# HDR saddles



## SaraM (Feb 14, 2014)

I haven't heard great things about them, but I had a Pro Lexus dressage model and it was really quite nice. The leather felt good, it had a great deep seat and good knee block positioning. I didn't really have any complaints with it; I sold it because it didn't fit my horse so I can't speak to how long it will last.


----------



## NBEventer (Sep 15, 2012)

It depends on the line.

The Advantage line and anything below it are usually garbage. The older advantage line(ie 8+ years old) are decent.

I have the HDR Fletcher which was a limited edition model and I am head over heels for it and everyone who sits in it loves it. I've had saddle fitters(two of them being Schleese fitters, so they don't usually like anything but their own saddles) comment on how nice of a saddle it is, how nice quality the leather is and how balanced and well made it is. 

The Pro line is nice. They are some really nice dressage lines as well.

So basically, it depends on the line.


----------



## farmpony84 (Apr 21, 2008)

I had the senior pro. It was comfortable and held up nicely enough. It didn't fit my horse right so I traded it in on an M Toulouse. Those are some nice saddles. 

As for the Advantage being crap, a friend of mines daughter has one, she's had it for about 6 or 8 years. I actually like it better then the Senior Pro.... and it's held up really nicely.


----------



## NBEventer (Sep 15, 2012)

Sounds like your friend has one of the older advantages, before they started cheaping out on making them. I find them to be "meh" and very stiff and that plastic like fake leather panels. 

I'm not a huge fan of the Pro line. I like their higher end models that are usually limited edition models. I find the leather to be higher quality. I am an HDR fan.
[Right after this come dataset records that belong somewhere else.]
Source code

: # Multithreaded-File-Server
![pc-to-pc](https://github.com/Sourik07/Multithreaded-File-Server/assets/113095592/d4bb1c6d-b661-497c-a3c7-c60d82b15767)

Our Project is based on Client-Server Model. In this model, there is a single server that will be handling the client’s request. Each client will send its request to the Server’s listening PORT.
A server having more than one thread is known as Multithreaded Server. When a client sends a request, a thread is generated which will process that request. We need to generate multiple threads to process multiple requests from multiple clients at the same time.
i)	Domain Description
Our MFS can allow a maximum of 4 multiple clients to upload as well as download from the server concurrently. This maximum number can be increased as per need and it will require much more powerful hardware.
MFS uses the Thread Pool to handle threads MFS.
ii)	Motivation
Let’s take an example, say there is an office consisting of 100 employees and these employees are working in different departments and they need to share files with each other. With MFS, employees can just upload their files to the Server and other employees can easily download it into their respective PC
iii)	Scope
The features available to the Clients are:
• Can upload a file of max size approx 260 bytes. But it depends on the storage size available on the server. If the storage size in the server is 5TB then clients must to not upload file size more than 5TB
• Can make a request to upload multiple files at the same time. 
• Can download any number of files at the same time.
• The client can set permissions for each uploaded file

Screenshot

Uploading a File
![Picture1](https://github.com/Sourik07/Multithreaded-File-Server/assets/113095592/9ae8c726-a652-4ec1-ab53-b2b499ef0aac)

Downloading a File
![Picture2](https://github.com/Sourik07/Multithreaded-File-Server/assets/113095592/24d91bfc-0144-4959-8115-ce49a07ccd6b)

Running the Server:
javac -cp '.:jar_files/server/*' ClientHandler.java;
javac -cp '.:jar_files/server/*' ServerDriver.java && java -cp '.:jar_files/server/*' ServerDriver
Especially since I can't indulge in my Voltaire saddle that I am dying for lol.


----------



## Tack Collector (Nov 10, 2009)

Same question came up on another board and here is my answer:

They are okay saddles for the money (if they fit you and the horse.) But they have low resale value. I recommend buying a used one. HDR has been offering flocked panels in more of their saddles but I don't follow HDR's product line closely.

I had two of them:
Pro CC XL flap http://s889.photobucket.com/user/sad...?sort=6&page=1
Advantage AP (see thread link at end of this post)

I'm not sure if the trees have been redesigned. But that particular cc had no "sweet spot" in the seat. None. I felt that I was just perched up on top. The seat was too flat. It just felt awkward. I just had no security whatsoever in that saddle. My pancake flat saddleseat saddles have more to hang onto than that particular saddle did. There wasn't any substantial difference in the quality of leather used in that Pro CC and the Advantage AP. Both were "painted." Seat leather was calfskin on the Pro, and some stretchy leather in the Advantage, and I actually think the Advantage's seat would stand up better to jeans or hard use. A person who went by "NeVar" on Ultimate Dressage board sold HDR. She said the major difference between Advantage and Pro was the Pro came with a better warranty on the tree. She said to watch for warped trees in both of those series.

The Advantage AP, it had a very bouncy ride, lol. Lots of foam in the seat plus BIG foam padding underneath. The slope of the cantle was steeper and more vee-shape than I'd prefer. The flaps are rather, um, massive, on that AP. 

The Rivella cc saddles, I would consider. But the problem is that their medium is narrow and the "wide" isn't all that wide, unless they have changed the trees since I last looked in 2009 or so.

The quality levels from top to bottom:
Drevell (sp?)
Rivella
Pro
Advantage
Club
HDR saddles? What's the difference?


----------



## NBEventer (Sep 15, 2012)

The lines you are talking about TC are the lines that I said are "meh" their limited eddition lines and higher end lines have MUCH nicer trees.

I used to have an advantage and its a POS. I couldn't give the darn thing away either. Riding in it was like sitting on a piece of plywood. There was no sweet spot and just ugh... My Fletcher i've had offers of what i've paid for it and its 3 years old. It still looks like it did the day it arrived from the maker. A lot of their higher end lines are the same. 

Their mass production lines such as Advantage and Pro I find to be just that, mass production. I find the care and attention to be into their higher end and limited edition lines. The trees are made with much more care and balance and really put you in a nice secure position. I have ridden 8 horses a day in my saddle and walked away feeling great, gone on 5 hour trail rides and felt so comfortable the entire time. It's a great saddle. 

I actually favor my Fletcher over my friends Antares and CWD lol. Its perfect until I can get my Voltair :lol:


----------